Give the records again exactly, but drop the pictures.

_Supplied material_

((

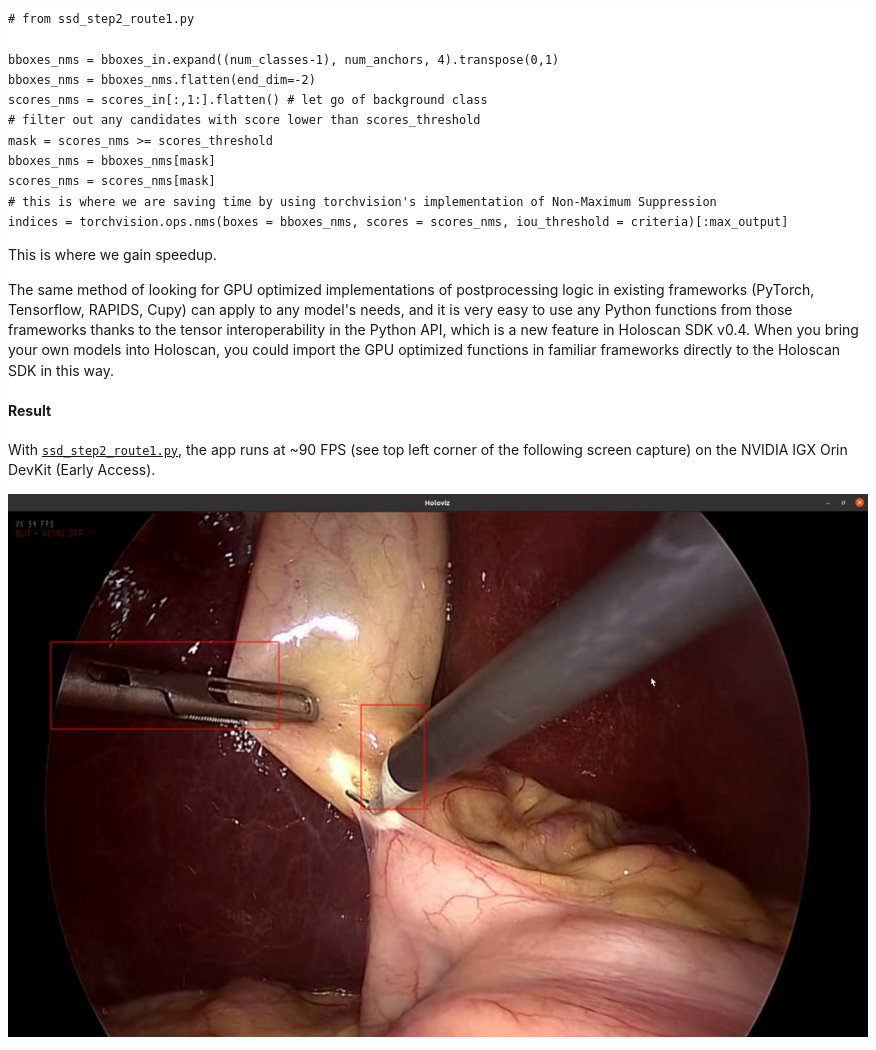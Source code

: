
 ```
# from ssd_step2_route1.py

bboxes_nms = bboxes_in.expand((num_classes-1), num_anchors, 4).transpose(0,1)
bboxes_nms = bboxes_nms.flatten(end_dim=-2)
scores_nms = scores_in[:,1:].flatten() # let go of background class
# filter out any candidates with score lower than scores_threshold 
mask = scores_nms >= scores_threshold
bboxes_nms = bboxes_nms[mask]
scores_nms = scores_nms[mask]
# this is where we are saving time by using torchvision's implementation of Non-Maximum Suppression
indices = torchvision.ops.nms(boxes = bboxes_nms, scores = scores_nms, iou_threshold = criteria)[:max_output]

```
This is where we gain speedup. 

The same method of looking for GPU optimized implementations of postprocessing logic in existing frameworks (PyTorch, Tensorflow, RAPIDS, Cupy) can apply to any model's needs, and it is very easy to use any Python functions from those frameworks thanks to the tensor interoperability in the Python API, which is a new feature in Holoscan SDK v0.4. When you bring your own models into Holoscan, you could import the GPU optimized functions in familiar frameworks directly to the Holoscan SDK in this way.


#### **Result**
With [`ssd_step2_route1.py`](../ssd_step2_route1.py), the app runs at ~90 FPS (see top left corner of the following screen capture) on the NVIDIA IGX Orin DevKit (Early Access).

![ssd step2 route 1](./images/ssd_step2_route1.PNG)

))

_Answer to the problem_
Source code

:
 ```
# from ssd_step2_route1.py

bboxes_nms = bboxes_in.expand((num_classes-1), num_anchors, 4).transpose(0,1)
bboxes_nms = bboxes_nms.flatten(end_dim=-2)
scores_nms = scores_in[:,1:].flatten() # let go of background class
# filter out any candidates with score lower than scores_threshold 
mask = scores_nms >= scores_threshold
bboxes_nms = bboxes_nms[mask]
scores_nms = scores_nms[mask]
# this is where we are saving time by using torchvision's implementation of Non-Maximum Suppression
indices = torchvision.ops.nms(boxes = bboxes_nms, scores = scores_nms, iou_threshold = criteria)[:max_output]

```
This is where we gain speedup. 

The same method of looking for GPU optimized implementations of postprocessing logic in existing frameworks (PyTorch, Tensorflow, RAPIDS, Cupy) can apply to any model's needs, and it is very easy to use any Python functions from those frameworks thanks to the tensor interoperability in the Python API, which is a new feature in Holoscan SDK v0.4. When you bring your own models into Holoscan, you could import the GPU optimized functions in familiar frameworks directly to the Holoscan SDK in this way.


#### **Result**
With [`ssd_step2_route1.py`](../ssd_step2_route1.py), the app runs at ~90 FPS (see top left corner of the following screen capture) on the NVIDIA IGX Orin DevKit (Early Access).

![ssd step2 route 1](./images/ssd_step2_route1.PNG)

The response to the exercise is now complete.